Тревожно и подавленно слушают мужики, они не знают, чего им ждать, не знают всего того, что известно Быстрову, во всяком случае, им хочется думать, что Быстрову известно, что их ждет впереди.
Славушке еще не приходилось слышать таких речей, он часто слышал, как рассуждали и даже спорили знакомые и родственники его матери, учителя, врачи, адвокаты, но таких вот пугающих речей, обращенных ко всем и ни к кому в отдельности, он еще не слыхал…
Быстров все говорит, говорит, чего-то добивается от этих вот сидящих и стоящих перед ним мужиков, а говорит о том, что происходит далеко за пределами Успенского.
— Хотя теперь на нас и собираются силы всемирного империализма, которые сильнее нас в данный момент, хотя нас теперь окружают солдаты империалистов, которые поняли опасность Советской власти и горят желанием ее задушить, несмотря на то, что мы правду говорим сейчас, не скрываем, что они сильнее нас, — грозит он мужикам, и голос его звучит фортиссимо, — мы не предаемся отчаянию!
Славушка не понимает, в чем могущество этого человека в серо-зеленой гимнастерке и синих галифе, но он могуществен, его голос гудит как труба, его глаза мечут молнии.
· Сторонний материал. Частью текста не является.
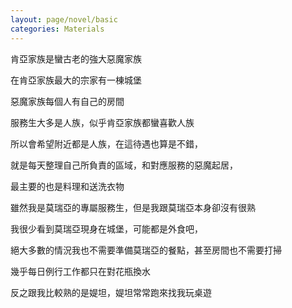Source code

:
 ```yaml
---
layout: page/novel/basic
categories: Materials
---
```


肯亞家族是蠻古老的強大惡魔家族  

在肯亞家族最大的宗家有一棟城堡  

惡魔家族每個人有自己的房間  

服務生大多是人族，似乎肯亞家族都蠻喜歡人族  

所以會希望附近都是人族，在這待遇也算是不錯，  

就是每天整理自己所負責的區域，和對應服務的惡魔起居，  

最主要的也是料理和送洗衣物  

雖然我是莫瑞亞的專屬服務生，但是我跟莫瑞亞本身卻沒有很熟  

我很少看到莫瑞亞現身在城堡，可能都是外食吧，  

絕大多數的情況我也不需要準備莫瑞亞的餐點，甚至房間也不需要打掃  

幾乎每日例行工作都只在對花瓶換水  

反之跟我比較熟的是媞坦，媞坦常常跑來找我玩桌遊
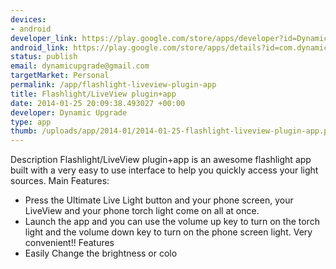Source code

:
 ```yaml
--- 
devices: 
- android
developer_link: https://play.google.com/store/apps/developer?id=Dynamic+Upgrade
android_link: https://play.google.com/store/apps/details?id=com.dynamicu.ultimateLiveLight
status: publish
email: dynamicupgrade@gmail.com
targetMarket: Personal
permalink: /app/flashlight-liveview-plugin-app
title: Flashlight/LiveView plugin+app
date: 2014-01-25 20:09:38.493027 +00:00
developer: Dynamic Upgrade
type: app
thumb: /uploads/app/2014-01/2014-01-25-flashlight-liveview-plugin-app.png
---
```


Description
Flashlight/LiveView plugin+app is an awesome flashlight app built with a very easy to use interface to help you quickly access your light sources.
Main Features:
* Press the Ultimate Live Light button and your phone screen, your LiveView and your phone torch light come on all at once.
* Launch the app and you can use the volume up key to turn on the torch light and the volume down key to turn on the phone screen light. Very convenient!!
Features
* Easily Change the brightness or colo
— Германия загорелась, а Австрия вся горит… — Он не только не боится, он угрожает империалистам, чью силу он только что признал. — Мы видим, как Англия и Америка так же дико, безумно зарвались, как Германия в свое время, и поэтому они так же быстро, а может быть, и еще быстрее приближаются к тому концу, который так успешно проделал германский империализм. Сначала он невероятно раздулся на три четверти Европы, разжирел, а потом он тут же лопнул, оставляя страшнейшее зловоние. И к этому концу мчится теперь английский и американский империализм…
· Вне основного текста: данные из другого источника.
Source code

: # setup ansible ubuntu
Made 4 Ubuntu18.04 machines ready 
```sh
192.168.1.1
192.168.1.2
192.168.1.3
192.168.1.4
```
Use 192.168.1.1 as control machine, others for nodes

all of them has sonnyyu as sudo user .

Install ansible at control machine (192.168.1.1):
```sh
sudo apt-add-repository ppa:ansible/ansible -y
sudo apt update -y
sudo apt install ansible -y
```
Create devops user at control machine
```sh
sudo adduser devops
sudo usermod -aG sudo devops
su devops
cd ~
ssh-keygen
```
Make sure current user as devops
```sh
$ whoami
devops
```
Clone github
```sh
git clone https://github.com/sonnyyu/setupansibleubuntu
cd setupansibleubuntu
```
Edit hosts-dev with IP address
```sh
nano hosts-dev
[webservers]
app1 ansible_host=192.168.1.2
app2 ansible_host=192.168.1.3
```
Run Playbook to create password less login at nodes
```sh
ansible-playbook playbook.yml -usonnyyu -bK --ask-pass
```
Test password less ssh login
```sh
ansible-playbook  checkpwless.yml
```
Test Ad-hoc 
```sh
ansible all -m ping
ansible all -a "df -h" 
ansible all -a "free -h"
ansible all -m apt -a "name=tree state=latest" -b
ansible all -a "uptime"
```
Он грозит все неистовее и неистовее, голос его обретает странную силу, это уже не одинокий фагот — фаготы, гобои и кларнеты наполняют воздух своими призывными звуками.
— Когда немцы хотели послать сюда, в Москву, своих солдат, мы сказали, что лучше ляжем все в боях, но никогда на это не согласимся. Мы говорили себе, что тяжелы будут жертвы, которые должны будут принести оккупированные области, но все знают, как Советская Россия помогала и снабжала их необходимым. А теперь демократические войска Англии и Франции должны будут служить «для поддержания порядка», — и это говорится, когда в Болгарии и Сербии Советы рабочих депутатов, когда в Вене и Будапеште Советы рабочих депутатов…
Славушка ничего не понимает, не понимает, что и к чему, он еще только ребенок, случайно очутившийся там, где делается история, но что-то уже трепещет в нем, струны его души задеты, они откликаются, звучат…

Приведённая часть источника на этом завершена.